**Task directions**
Could you print every record exactly as it stands?

________________________________________

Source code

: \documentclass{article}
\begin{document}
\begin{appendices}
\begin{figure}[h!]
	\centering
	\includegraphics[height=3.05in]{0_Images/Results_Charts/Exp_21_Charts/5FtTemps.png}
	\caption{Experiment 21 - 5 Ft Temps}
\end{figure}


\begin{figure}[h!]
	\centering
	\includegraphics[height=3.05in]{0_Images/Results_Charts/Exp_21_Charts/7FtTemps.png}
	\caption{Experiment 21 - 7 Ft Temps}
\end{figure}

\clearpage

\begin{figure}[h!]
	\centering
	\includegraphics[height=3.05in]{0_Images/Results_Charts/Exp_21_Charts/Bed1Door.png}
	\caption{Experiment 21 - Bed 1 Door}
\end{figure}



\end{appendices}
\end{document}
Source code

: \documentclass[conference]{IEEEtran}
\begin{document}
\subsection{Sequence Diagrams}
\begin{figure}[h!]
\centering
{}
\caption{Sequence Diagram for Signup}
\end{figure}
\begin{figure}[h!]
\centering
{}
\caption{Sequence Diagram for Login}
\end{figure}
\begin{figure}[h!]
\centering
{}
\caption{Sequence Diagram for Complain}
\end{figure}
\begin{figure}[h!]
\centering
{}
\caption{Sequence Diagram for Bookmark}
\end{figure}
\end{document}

________________________________________

**Solved exercise**
Source code

: \documentclass{article}
\begin{document}
\begin{appendices}
\begin{figure}[h!]
	\centering
	\includegraphics[height=3.05in]{0_Images/Results_Charts/Exp_21_Charts/5FtTemps.png}
	\caption{Experiment 21 - 5 Ft Temps}
\end{figure}


\begin{figure}[h!]
	\centering
	\includegraphics[height=3.05in]{0_Images/Results_Charts/Exp_21_Charts/7FtTemps.png}
	\caption{Experiment 21 - 7 Ft Temps}
\end{figure}

\clearpage

\begin{figure}[h!]
	\centering
	\includegraphics[height=3.05in]{0_Images/Results_Charts/Exp_21_Charts/Bed1Door.png}
	\caption{Experiment 21 - Bed 1 Door}
\end{figure}



\end{appendices}
\end{document}
Source code

: \documentclass[conference]{IEEEtran}
\begin{document}
\subsection{Sequence Diagrams}
\begin{figure}[h!]
\centering
{}
\caption{Sequence Diagram for Signup}
\end{figure}
\begin{figure}[h!]
\centering
{}
\caption{Sequence Diagram for Login}
\end{figure}
\begin{figure}[h!]
\centering
{}
\caption{Sequence Diagram for Complain}
\end{figure}
\begin{figure}[h!]
\centering
{}
\caption{Sequence Diagram for Bookmark}
\end{figure}
\end{document}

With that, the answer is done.